How? Begin by collecting all the information you have about your land, in case questions arise during the meeting. Other helpful tips:

  • Prepare an agenda detailing what you’ll discuss at the meeting and make sure everyone gets a copy in advance. Welcome your family’s questions and suggestions for the meeting.
  • Don’t have any surprises at the meeting.
  • Set the rules first.  Make sure everyone understands how you will proceed and how decisions will be made before the meeting.
  • Appoint a recorder to take minutes. Write down what you discuss and decide, so everyone can have a record of what took place.
  • Start with your values. Consider starting the meeting by sharing why your land is important to you, and asking everyone in the room to do the same. There is no “right” answer.
  • Be frank about finances. Your family members can’t help you plan for the future if they don’t understand your present situation.

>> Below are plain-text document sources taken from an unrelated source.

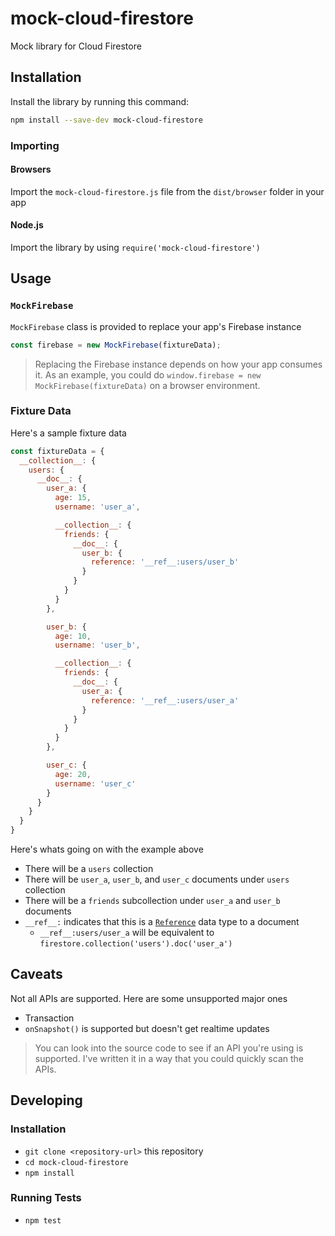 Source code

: # mock-cloud-firestore

Mock library for Cloud Firestore

## Installation

Install the library by running this command:

```bash
npm install --save-dev mock-cloud-firestore
```

### Importing

#### Browsers

Import the `mock-cloud-firestore.js` file from the `dist/browser` folder in your app

#### Node.js

Import the library by using `require('mock-cloud-firestore')`

## Usage

### `MockFirebase`

`MockFirebase` class is provided to replace your app's Firebase instance

```javascript
const firebase = new MockFirebase(fixtureData);
```

> Replacing the Firebase instance depends on how your app consumes it. As an example, you could do `window.firebase = new MockFirebase(fixtureData)` on a browser environment.

### Fixture Data

Here's a sample fixture data

```javascript
const fixtureData = {
  __collection__: {
    users: {
      __doc__: {
        user_a: {
          age: 15,
          username: 'user_a',

          __collection__: {
            friends: {
              __doc__: {
                user_b: {
                  reference: '__ref__:users/user_b'
                }
              }
            }
          }
        },

        user_b: {
          age: 10,
          username: 'user_b',

          __collection__: {
            friends: {
              __doc__: {
                user_a: {
                  reference: '__ref__:users/user_a'
                }
              }
            }
          }
        },

        user_c: {
          age: 20,
          username: 'user_c'
        }
      }
    }
  }
}
```

Here's whats going on with the example above

- There will be a `users` collection
- There will be `user_a`, `user_b`, and `user_c` documents under `users` collection
- There will be a `friends` subcollection under `user_a` and `user_b` documents
- `__ref__:` indicates that this is a [`Reference`](https://firebase.google.com/docs/firestore/manage-data/data-types#data_types) data type to a document
  - `__ref__:users/user_a` will be equivalent to `firestore.collection('users').doc('user_a')`

## Caveats

Not all APIs are supported. Here are some unsupported major ones

- Transaction
- `onSnapshot()` is supported but doesn't get realtime updates

> You can look into the source code to see if an API you're using is supported. I've written it in a way that you could quickly scan the APIs.

## Developing

### Installation

* `git clone <repository-url>` this repository
* `cd mock-cloud-firestore`
* `npm install`

### Running Tests

* `npm test`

  • Focus on the future. Remember your purpose is to find common ground and a shared vision for the future, not to revisit the conflicts of the past. Even when discussing difficult issues, try to keep the conversation open, respectful and positive.
  • Make sure to follow up. Give your guests to-do lists if needed, and let them know about actions and tangible results that came out of your meeting.

Including your family in the planning process can help you make more informed choices and it can secure greater buy-in from them. And it all starts with healthy communication.